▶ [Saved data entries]
↓

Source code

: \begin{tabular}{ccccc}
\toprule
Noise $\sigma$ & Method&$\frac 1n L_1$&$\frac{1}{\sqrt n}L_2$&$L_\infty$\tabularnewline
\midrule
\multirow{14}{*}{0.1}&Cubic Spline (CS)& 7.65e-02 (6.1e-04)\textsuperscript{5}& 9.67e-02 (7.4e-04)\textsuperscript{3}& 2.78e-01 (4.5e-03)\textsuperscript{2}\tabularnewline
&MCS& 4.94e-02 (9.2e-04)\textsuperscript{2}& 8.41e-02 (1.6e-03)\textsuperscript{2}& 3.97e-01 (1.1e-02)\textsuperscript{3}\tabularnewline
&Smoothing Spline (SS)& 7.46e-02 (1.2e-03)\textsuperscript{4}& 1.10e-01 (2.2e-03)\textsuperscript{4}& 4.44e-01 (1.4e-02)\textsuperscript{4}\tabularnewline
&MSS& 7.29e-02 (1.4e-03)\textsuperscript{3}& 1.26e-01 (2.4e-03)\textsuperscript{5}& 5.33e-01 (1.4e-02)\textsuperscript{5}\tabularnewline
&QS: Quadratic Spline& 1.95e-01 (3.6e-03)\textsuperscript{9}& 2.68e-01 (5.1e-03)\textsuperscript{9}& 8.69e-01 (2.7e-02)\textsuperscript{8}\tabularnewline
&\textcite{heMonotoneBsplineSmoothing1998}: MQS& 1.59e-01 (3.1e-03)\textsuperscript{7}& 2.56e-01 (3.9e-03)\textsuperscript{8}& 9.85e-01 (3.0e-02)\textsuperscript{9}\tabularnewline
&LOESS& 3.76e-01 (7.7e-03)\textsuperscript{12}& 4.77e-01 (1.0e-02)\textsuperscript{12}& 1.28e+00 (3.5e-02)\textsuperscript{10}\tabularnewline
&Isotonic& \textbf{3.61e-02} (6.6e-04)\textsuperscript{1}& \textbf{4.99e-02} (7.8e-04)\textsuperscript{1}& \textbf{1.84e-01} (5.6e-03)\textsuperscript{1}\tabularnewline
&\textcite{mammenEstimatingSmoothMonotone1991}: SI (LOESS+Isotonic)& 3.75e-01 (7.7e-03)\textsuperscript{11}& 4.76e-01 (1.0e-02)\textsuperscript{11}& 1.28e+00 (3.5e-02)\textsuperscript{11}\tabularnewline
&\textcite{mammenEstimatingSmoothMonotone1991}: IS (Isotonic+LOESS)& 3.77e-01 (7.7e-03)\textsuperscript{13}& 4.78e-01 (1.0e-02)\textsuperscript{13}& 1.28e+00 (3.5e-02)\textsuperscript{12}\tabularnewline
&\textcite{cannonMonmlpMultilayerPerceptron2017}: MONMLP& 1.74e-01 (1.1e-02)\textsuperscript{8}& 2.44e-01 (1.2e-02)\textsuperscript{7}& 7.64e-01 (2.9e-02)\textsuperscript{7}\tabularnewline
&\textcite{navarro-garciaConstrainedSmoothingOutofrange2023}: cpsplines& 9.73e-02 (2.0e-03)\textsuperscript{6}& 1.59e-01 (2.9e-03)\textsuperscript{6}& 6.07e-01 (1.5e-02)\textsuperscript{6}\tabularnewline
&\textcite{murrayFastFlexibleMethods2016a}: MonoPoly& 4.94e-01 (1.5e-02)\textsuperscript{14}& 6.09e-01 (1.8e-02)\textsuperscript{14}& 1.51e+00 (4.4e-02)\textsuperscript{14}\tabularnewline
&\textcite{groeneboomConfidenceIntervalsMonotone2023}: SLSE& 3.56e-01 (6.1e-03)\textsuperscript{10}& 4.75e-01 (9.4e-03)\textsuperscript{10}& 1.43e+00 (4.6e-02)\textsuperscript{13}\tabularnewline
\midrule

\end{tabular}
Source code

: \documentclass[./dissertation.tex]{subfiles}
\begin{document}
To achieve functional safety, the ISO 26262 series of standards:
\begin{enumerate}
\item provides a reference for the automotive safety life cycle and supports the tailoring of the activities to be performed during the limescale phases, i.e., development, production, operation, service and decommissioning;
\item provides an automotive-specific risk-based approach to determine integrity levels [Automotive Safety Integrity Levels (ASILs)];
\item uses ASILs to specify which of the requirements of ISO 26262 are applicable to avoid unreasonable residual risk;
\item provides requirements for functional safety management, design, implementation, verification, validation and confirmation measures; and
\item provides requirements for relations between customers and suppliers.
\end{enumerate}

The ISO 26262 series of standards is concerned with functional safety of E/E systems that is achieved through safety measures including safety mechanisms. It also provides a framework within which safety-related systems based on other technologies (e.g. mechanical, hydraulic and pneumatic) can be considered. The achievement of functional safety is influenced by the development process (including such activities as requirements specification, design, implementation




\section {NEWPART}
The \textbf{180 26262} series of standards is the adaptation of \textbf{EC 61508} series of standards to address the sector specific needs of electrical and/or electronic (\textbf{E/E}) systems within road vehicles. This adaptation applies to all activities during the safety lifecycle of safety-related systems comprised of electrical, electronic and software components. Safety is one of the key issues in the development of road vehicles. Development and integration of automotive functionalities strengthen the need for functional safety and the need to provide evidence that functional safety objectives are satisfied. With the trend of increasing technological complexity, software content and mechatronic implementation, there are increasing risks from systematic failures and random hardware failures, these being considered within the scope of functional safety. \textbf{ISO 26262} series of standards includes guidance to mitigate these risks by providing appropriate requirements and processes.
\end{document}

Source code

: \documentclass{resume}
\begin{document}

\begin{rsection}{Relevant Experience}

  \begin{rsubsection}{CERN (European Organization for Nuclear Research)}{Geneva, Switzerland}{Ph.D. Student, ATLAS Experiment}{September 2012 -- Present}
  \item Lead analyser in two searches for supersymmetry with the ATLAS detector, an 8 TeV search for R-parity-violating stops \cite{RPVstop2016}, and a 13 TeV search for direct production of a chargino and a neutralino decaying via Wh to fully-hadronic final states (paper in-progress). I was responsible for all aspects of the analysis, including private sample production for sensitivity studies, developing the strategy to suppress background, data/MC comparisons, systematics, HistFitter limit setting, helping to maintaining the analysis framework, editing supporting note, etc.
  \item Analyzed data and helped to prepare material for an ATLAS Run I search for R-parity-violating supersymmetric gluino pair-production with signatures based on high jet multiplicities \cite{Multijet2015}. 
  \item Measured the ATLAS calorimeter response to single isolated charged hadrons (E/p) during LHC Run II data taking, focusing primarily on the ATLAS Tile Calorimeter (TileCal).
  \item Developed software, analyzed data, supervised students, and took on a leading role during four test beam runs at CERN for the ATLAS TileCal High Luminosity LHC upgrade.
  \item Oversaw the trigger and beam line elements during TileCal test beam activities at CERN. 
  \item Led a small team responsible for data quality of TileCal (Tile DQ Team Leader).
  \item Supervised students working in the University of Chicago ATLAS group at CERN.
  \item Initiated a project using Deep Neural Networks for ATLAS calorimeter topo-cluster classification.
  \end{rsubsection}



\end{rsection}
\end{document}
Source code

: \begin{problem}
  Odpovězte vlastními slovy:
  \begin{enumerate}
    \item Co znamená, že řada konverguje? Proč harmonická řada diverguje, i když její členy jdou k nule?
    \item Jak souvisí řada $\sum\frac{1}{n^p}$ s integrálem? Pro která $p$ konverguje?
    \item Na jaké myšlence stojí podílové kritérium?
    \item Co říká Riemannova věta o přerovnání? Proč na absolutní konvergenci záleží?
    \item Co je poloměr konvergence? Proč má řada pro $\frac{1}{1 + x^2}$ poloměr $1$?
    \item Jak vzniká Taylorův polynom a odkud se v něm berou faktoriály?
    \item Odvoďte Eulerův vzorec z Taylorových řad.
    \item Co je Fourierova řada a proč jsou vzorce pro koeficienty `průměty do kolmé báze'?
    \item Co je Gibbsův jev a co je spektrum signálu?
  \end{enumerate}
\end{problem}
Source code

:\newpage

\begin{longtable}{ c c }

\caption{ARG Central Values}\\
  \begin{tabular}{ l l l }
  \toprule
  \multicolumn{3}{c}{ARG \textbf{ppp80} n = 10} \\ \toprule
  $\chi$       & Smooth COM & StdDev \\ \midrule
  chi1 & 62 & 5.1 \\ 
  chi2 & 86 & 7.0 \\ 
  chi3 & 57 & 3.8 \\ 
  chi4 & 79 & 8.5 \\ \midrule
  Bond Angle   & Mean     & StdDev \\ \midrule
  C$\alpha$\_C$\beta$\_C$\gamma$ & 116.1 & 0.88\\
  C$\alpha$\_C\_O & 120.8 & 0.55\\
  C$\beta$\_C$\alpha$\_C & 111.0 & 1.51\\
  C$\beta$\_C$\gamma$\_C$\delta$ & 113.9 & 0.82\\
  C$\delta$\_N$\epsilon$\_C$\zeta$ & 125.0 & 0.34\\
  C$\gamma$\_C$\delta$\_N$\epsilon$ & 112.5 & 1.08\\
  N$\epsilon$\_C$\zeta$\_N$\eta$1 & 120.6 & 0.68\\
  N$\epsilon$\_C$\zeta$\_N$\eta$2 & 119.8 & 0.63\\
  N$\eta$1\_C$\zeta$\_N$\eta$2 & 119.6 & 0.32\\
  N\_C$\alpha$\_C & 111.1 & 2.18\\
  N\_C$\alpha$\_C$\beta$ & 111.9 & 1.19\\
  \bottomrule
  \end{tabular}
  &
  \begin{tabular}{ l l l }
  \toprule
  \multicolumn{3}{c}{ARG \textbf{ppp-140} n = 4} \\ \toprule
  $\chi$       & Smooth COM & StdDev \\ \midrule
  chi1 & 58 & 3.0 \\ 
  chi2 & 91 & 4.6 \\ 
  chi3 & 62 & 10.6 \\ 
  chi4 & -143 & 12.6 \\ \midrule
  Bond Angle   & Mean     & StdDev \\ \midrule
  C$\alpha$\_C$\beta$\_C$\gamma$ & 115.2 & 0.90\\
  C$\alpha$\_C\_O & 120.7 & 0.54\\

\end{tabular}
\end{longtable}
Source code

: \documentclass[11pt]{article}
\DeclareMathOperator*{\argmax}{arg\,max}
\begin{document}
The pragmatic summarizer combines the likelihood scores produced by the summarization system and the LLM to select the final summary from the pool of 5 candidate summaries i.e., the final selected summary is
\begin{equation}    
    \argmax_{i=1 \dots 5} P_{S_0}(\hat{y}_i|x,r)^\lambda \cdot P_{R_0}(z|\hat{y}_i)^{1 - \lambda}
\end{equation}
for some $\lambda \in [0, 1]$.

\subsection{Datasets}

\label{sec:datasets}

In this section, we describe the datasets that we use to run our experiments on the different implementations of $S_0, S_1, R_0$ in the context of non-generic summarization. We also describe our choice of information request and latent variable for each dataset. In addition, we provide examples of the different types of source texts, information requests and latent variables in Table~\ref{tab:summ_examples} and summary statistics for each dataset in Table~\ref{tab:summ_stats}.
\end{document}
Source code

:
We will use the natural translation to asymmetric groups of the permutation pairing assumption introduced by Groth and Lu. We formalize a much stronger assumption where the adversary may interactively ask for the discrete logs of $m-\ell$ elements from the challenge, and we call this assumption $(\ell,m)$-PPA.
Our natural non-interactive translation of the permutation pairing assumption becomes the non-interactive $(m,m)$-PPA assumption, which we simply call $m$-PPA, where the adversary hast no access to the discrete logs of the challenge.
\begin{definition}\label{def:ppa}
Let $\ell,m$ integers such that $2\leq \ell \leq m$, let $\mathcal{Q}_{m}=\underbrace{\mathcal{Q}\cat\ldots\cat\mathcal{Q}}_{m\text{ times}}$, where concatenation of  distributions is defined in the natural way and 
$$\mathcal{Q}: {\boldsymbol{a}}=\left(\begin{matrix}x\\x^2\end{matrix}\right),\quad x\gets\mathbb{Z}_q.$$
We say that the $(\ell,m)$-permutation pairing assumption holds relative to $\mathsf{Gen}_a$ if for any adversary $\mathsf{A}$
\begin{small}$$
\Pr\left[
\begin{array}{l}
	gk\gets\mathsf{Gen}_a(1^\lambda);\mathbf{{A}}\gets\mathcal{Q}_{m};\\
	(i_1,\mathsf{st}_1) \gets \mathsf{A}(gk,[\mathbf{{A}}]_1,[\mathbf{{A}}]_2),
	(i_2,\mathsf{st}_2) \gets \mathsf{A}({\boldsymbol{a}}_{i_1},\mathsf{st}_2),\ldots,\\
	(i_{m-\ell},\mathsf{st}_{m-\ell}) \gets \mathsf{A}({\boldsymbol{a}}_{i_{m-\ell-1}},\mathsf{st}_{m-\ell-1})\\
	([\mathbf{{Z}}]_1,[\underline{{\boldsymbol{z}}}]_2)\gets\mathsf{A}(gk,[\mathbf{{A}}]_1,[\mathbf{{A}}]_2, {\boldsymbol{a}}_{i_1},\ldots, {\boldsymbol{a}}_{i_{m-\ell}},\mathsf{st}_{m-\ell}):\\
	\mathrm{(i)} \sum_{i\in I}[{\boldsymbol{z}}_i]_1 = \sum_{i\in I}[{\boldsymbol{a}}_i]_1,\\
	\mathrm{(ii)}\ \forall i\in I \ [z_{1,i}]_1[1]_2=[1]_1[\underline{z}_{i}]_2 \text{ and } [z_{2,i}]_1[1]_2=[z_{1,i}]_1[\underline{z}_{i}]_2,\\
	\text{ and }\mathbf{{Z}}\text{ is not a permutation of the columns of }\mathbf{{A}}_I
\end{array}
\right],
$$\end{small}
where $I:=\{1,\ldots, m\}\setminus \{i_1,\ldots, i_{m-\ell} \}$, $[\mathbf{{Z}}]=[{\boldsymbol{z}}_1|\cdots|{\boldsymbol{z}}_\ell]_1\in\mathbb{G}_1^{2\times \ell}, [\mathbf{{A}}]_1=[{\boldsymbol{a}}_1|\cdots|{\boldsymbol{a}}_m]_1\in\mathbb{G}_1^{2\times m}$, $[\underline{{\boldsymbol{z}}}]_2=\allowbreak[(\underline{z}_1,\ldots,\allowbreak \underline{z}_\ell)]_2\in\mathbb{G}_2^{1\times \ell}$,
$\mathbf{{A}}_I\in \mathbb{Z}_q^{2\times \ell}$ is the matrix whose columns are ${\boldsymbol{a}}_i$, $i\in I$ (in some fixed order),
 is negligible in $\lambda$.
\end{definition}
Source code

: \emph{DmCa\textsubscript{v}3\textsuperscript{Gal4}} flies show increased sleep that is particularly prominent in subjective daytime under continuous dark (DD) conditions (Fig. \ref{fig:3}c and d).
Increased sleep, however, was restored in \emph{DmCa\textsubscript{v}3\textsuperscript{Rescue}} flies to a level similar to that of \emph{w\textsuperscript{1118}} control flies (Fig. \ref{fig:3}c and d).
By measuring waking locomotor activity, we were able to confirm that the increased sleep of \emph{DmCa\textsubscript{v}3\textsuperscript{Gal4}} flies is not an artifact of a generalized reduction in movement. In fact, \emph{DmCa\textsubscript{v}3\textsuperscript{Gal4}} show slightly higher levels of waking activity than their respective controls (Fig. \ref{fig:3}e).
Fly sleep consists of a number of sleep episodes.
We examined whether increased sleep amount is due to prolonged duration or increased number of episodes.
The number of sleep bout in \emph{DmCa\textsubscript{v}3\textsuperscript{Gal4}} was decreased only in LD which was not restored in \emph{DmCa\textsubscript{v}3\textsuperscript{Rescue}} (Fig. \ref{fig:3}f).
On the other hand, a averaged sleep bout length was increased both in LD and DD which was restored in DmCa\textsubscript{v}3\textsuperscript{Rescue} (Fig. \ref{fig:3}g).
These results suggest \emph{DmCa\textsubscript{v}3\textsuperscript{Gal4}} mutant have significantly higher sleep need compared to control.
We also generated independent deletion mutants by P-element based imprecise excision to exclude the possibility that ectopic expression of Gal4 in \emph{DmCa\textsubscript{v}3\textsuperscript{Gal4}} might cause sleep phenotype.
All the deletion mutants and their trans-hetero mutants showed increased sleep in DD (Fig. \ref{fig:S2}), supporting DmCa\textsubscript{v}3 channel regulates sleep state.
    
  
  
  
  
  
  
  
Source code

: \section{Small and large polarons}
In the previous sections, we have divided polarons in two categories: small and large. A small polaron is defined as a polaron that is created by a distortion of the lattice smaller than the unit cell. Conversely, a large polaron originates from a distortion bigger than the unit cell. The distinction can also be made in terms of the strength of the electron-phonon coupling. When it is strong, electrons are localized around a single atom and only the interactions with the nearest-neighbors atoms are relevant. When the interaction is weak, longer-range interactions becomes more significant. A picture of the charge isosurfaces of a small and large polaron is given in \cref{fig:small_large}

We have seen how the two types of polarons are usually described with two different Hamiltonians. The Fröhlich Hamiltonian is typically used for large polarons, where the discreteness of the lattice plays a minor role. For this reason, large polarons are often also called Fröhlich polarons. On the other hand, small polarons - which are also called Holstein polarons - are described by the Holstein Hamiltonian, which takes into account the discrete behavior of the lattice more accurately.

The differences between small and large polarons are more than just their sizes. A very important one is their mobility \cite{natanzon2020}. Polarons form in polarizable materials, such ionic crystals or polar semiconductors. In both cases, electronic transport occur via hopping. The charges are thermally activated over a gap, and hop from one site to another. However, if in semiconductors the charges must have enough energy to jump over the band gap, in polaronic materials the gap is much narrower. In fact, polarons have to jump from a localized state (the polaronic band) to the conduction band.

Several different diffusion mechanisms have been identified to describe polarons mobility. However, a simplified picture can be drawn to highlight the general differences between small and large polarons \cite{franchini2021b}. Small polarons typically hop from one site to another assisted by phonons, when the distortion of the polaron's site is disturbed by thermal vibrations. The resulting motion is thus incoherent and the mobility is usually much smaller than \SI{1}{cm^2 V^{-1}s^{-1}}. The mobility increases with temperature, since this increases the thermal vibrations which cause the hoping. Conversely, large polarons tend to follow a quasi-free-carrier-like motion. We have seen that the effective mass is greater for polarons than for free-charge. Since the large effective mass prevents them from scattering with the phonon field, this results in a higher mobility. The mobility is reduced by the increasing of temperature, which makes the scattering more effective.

↑

▶ [Instructions to follow] Every line above in which the word "delta" occurs is to be copied.

▶ [Response to this exercise]
  C$\beta$\_C$\gamma$\_C$\delta$ & 113.9 & 0.82\\
  C$\delta$\_N$\epsilon$\_C$\zeta$ & 125.0 & 0.34\\
  C$\gamma$\_C$\delta$\_N$\epsilon$ & 112.5 & 1.08\\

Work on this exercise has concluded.